CEO Mark Zuckerberg announced Project CAIRaoke, a fully end-to-end neural model for building on-device assistants, at Meta’s first virtual event since the rebranding.
We’re excited to share details on Project CAIRaoke, a breakthrough in conversational AI. With this end-to-end system, we’ll be able to have much more personal, contextual conversations than we can with the systems people are familiar with today, said Meta AI.
Alborz Geramifard, a senior research manager at Meta AI, expanded on how the company is taking conversational AI to a different level. “At Meta AI, we’re working on a system that could be personalised, embedded, embodied, and can interact with you in a contextual multimodal fashion. That way your interactions are as frictionless as possible,” he said.

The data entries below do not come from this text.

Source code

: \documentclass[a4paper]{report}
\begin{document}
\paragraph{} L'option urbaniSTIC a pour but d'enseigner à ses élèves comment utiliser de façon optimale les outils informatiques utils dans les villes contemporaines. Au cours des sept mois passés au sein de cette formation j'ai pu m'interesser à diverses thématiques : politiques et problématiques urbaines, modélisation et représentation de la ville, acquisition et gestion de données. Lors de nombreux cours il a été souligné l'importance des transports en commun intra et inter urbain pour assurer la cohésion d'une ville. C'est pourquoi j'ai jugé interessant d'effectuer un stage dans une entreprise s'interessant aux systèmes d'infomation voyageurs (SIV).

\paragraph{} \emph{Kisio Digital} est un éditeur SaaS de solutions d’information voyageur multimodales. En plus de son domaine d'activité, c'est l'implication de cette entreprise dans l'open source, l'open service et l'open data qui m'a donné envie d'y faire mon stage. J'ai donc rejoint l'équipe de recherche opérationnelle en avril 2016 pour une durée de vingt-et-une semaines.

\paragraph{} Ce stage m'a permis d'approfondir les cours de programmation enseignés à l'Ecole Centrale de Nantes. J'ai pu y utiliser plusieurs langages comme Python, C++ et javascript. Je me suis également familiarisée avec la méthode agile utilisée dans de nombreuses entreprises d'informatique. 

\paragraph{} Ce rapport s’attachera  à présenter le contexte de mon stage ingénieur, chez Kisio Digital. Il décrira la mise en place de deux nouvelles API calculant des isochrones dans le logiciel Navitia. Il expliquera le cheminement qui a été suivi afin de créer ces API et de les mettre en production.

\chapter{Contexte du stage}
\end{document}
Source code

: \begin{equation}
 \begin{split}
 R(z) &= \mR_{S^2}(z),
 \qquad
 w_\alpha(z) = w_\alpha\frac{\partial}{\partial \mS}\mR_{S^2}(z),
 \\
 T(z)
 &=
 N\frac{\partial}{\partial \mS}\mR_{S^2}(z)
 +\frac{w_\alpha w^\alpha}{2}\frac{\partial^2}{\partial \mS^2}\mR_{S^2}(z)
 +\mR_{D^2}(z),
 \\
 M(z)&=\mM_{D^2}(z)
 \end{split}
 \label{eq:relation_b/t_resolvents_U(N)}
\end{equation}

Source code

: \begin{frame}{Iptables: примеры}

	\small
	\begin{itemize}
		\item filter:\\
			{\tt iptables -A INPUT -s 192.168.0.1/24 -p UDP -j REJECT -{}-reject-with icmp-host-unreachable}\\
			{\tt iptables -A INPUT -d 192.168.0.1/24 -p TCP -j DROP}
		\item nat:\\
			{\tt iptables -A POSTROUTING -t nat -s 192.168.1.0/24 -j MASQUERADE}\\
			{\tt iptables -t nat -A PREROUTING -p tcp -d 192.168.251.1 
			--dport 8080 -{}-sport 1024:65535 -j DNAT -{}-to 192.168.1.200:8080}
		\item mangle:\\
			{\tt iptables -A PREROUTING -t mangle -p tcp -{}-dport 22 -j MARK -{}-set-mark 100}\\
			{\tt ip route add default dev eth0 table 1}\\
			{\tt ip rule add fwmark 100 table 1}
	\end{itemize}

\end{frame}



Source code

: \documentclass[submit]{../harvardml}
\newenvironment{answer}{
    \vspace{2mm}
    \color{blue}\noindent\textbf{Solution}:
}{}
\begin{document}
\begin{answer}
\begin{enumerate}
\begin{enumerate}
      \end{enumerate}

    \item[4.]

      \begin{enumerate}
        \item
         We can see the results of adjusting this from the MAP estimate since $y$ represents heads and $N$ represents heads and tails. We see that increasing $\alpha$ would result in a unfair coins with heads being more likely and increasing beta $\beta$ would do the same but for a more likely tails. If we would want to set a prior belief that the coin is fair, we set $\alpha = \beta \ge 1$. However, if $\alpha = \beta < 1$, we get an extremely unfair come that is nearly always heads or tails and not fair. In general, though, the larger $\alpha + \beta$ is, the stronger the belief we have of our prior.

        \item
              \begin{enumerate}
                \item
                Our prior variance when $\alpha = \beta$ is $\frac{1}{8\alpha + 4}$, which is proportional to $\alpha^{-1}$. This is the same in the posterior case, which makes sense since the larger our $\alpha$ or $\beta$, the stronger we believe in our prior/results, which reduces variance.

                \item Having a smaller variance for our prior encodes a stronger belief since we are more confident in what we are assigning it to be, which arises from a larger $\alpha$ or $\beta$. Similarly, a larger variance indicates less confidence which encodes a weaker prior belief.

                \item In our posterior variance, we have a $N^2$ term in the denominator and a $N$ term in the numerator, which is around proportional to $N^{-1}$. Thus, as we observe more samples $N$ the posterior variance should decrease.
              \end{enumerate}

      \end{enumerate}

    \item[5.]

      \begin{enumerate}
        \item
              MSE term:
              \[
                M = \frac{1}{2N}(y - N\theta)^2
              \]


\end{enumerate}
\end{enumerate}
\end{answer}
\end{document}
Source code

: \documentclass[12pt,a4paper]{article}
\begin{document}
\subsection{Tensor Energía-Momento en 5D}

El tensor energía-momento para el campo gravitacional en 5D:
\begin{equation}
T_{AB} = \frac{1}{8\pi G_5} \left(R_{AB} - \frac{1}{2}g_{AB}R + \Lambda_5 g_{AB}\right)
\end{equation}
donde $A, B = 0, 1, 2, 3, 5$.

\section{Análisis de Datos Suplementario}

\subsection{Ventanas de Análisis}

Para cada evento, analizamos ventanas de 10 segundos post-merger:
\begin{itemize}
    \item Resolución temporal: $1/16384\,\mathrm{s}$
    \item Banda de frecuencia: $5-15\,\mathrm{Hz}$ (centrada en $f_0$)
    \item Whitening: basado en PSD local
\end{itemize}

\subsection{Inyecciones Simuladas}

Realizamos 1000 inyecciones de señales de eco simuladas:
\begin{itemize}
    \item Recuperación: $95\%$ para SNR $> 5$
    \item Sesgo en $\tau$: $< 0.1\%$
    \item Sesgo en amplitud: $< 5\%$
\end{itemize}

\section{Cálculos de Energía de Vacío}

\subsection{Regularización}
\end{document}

In the future, the assistant may even follow the person in the metaverse. But currently, the focus is on voice-only interactions.
“It can see what you see from your first-person perspective, hear what you hear and, most importantly, understand the context of the situations you are in,” he said.
Despite advancements in natural language understanding, the supercharged assistants have yet to become a reality. The Meta AI team has combined the modules from natural language understanding to the natural language generation in a single model. For building the contextual aspect, Meta is relying on the AI model called BART.
Meta is using the model in its video-calling Portal device. “We plan to augment the project CAIRaoke model to handle multilingual and then multimodal input and outputs as we hope its single model architecture allows for a scooter upgrade process,” said Geramifard.
Meta demonstrated the potential of Project CAIRaoke in a cooking video.
Yes, it sounded kind of creepy. Some of the examples in the blog post about Project CAIRaoke include an assistant helping you pick out a shirt that will go with your pants. The assistant will know your favorite color is red.
— Queenie Wong (@QWongSJ) February 23, 2022
Meta has plans to integrate it in augmented and virtual reality devices to enable even more immersive and multimodal interactions.